In hockey, the big three is called the hat trick. In basketball, a triple double. In the world of finance they just say Federal Reserve, IMF and the World Bank. When you have those on your resume’ you are certain to receive attention when you speak.
Thus, Stanley Fischer, Vice Chairman of the US Federal Reserve, the former First Deputy Managing Director of the International Monetary Fund and Chief Economist at the World Bank garnered headlines as he poured cold water on an imminent interest rate increase. Of course, for all the really important reasons.
“The tightening of US policy will begin only when the US expansion has advanced far enough-when we have seen further improvement in the labor market and when we are reasonably confident that the inflation rate will rise to our 2% goal.”
The interesting centerpiece of Fischer’s most recent remarks is that the culprit in holding the US back is not the US itself but “foreign growth”, which is “weaker than anticipated” and has significant “consequences for the US economy”.
I am, however, a bit perplexed that strictly on the face of the falling unemployment rate, 10% to 5%, since President Obama took office, why a case couldn’t be made that the labor market has “advanced quite nicely”. Those are the words of Wall Street Economists, Administration mouthpieces and Federal Reserve officials. Unfortunately, according to Mr. Fischer, not “far enough”.
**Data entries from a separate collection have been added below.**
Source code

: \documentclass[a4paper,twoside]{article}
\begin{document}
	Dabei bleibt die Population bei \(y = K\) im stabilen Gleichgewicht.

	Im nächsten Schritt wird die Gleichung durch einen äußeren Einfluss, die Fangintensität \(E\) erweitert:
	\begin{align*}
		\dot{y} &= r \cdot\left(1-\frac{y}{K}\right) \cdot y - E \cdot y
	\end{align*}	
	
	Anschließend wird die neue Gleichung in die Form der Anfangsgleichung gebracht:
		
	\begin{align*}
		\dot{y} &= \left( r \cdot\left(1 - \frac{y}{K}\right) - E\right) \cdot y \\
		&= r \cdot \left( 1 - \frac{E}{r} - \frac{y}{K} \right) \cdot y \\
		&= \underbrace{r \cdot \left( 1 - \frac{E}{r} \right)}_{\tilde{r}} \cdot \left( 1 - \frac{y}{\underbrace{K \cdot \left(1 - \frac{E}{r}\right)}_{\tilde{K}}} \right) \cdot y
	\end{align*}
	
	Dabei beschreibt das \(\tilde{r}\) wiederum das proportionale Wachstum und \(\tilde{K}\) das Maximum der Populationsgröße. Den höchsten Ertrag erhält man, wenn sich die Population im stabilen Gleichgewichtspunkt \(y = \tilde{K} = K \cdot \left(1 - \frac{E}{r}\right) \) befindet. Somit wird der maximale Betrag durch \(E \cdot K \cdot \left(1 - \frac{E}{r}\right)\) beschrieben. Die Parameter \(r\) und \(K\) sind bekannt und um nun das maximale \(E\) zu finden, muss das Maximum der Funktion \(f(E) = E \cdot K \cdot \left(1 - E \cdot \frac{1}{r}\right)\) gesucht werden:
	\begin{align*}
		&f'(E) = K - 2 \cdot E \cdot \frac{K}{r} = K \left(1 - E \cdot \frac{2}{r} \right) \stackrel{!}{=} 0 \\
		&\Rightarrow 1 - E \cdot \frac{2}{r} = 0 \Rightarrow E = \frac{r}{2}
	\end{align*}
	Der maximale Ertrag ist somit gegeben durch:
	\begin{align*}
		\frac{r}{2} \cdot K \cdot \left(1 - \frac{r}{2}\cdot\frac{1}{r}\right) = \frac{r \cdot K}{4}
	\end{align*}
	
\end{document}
Rumor has it that while dining out recently Mr. & Mrs. Fischer had to wait an unusually long time for their Crème Brulee’ dessert which connoted an under staffing of employees. In addition, a French dessert made by anyone other than a Frenchman is just not the same. This obviously demonstrates a lack of “foreign growth” impeding a much longed for US growth. China, Viet Nam, Cambodia, even Mexico, can all have their manufacturing and after the TPP Trade Agreement they’ll have even more. But for us, according to the Keynesians and the Fed Vice Chairman will be most satisfied when the wait-staff is at full strength, the Crème Brulee’ served on time and the bartender actually knows how to make a good Manhattan.
When that occurs, meaning “further improvement in the labor market”, the Federal Reserve can once again start contemplating a tightening of interest rates, at least according to Stanley Fischer.